Aufbruchsstimmung in der Grafschaft
Um die Bevölkerung für das Vorhaben zu sensibilisieren und zu begeistern, kreierten die Initiatoren unter dem Namen Projekt Regiopa eine neue Marke. Sie steht nicht nur die neue Bahnstrecke, sondern darüber hinaus für all das, was sie mit sich bringt: modernisierte Bahnhöfe, drei neue, barrierefreie Haltestellen und insgesamt 300 Parkplätze für den Umstieg von Pkw auf die Bahn. Das gesamte Paket verbessert nicht nur die Mobilität der Bevölkerung, sondern damit verbunden auch die Lebensqualität – es weht ein frischer Wind durch die Grafschaft, der die Region auch für Touristen, Unternehmen und Neubürger interessanter macht.
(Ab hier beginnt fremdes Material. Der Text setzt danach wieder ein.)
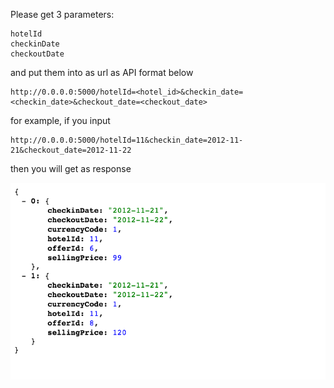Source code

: 

Please get 3 parameters:

```
hotelId
checkinDate
checkoutDate 
```

and put them into as url as API format below 

```
http://0.0.0.0:5000/hotelId=<hotel_id>&checkin_date=<checkin_date>&checkout_date=<checkout_date>

```


for example, if you input 

```
http://0.0.0.0:5000/hotelId=11&checkin_date=2012-11-21&checkout_date=2012-11-22
```

then you will get as response 


 ![image](https://github.com/yennanliu/HQ_test/blob/master/API-endpoint/Screen%20Shot%202016-08-05%20at%2011.34.24%20AM.png)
Kommunikativ setzt die Bentheimer Eisenbahn AG auf einen Mix auf Print- und Online-Maßnahmen. Unter dem Titel „Die Grafschaft am Zug“ erschienen drei Ausgaben einer Projektzeitung, die jeweils der regionalen Tageszeitung beilagen. Sie stand zudem als Download bereit und wurde in Bussen, Reisebüros und Tourist-Information-Stellen verteilt. Auf Anfrage wurde die Zeitung auch per Post verschickt.
Im Internet waren aktuelle Informationen während der Projektphase über eine eigene Website sowie über eine Facebook-Seite abrufbar. Darüber hinaus wurde das gesamte Projekt Regiopa kontinuierlich per Video dokumentiert, um den Bürgerinnen und Bürgern einen Blick hinter die Kulissen zu ermöglichen. Zu den Highlights gehörte unter anderem die Vorstellung der fünf neuen, hochmodernen Züge im Januar 2019. Die Videos sind auf dem Youtube-Kanal der Bentheimer Eisenbahn verfügbar und wurden auch über Whats App und soziale Medien gestreut.
Mehr Fahrgäste als erwartet
Die neue Bahnstrecke wird noch besser angenommen als erwartet: Im Bewertungsverfahren hatte man mit 1700 Fahrgästen pro Betriebstag gerechnet, die tatsächliche Zahl liegt aber bei rund 2500. „Ich freue mich, dass wir unsere Region mobiler gemacht haben und fit für die Anforderungen an das neue Mobilitätsverhalten der Gesellschaft“, sagt Ralf Uekermann, Projektleiter Bentheimer Eisenbahn AG.
Das Projekt Regiopa der Bentheimer Eisenbahn ist für den Marken-Award 2021 nominiert, der am 24. August als Live-Stream-Event stattfinden wird. Es tritt in der Kategorie „Beste neue Marke“ gegen die Stadtmarketing-Offensive „Duisburg ist echt“ an. Das Projekt Regiopa ist das zweite von insgesamt zehn Finalisten-Portraits, die in den kommenden Wochen auf absatzwirtschaft.de vorgestellt werden.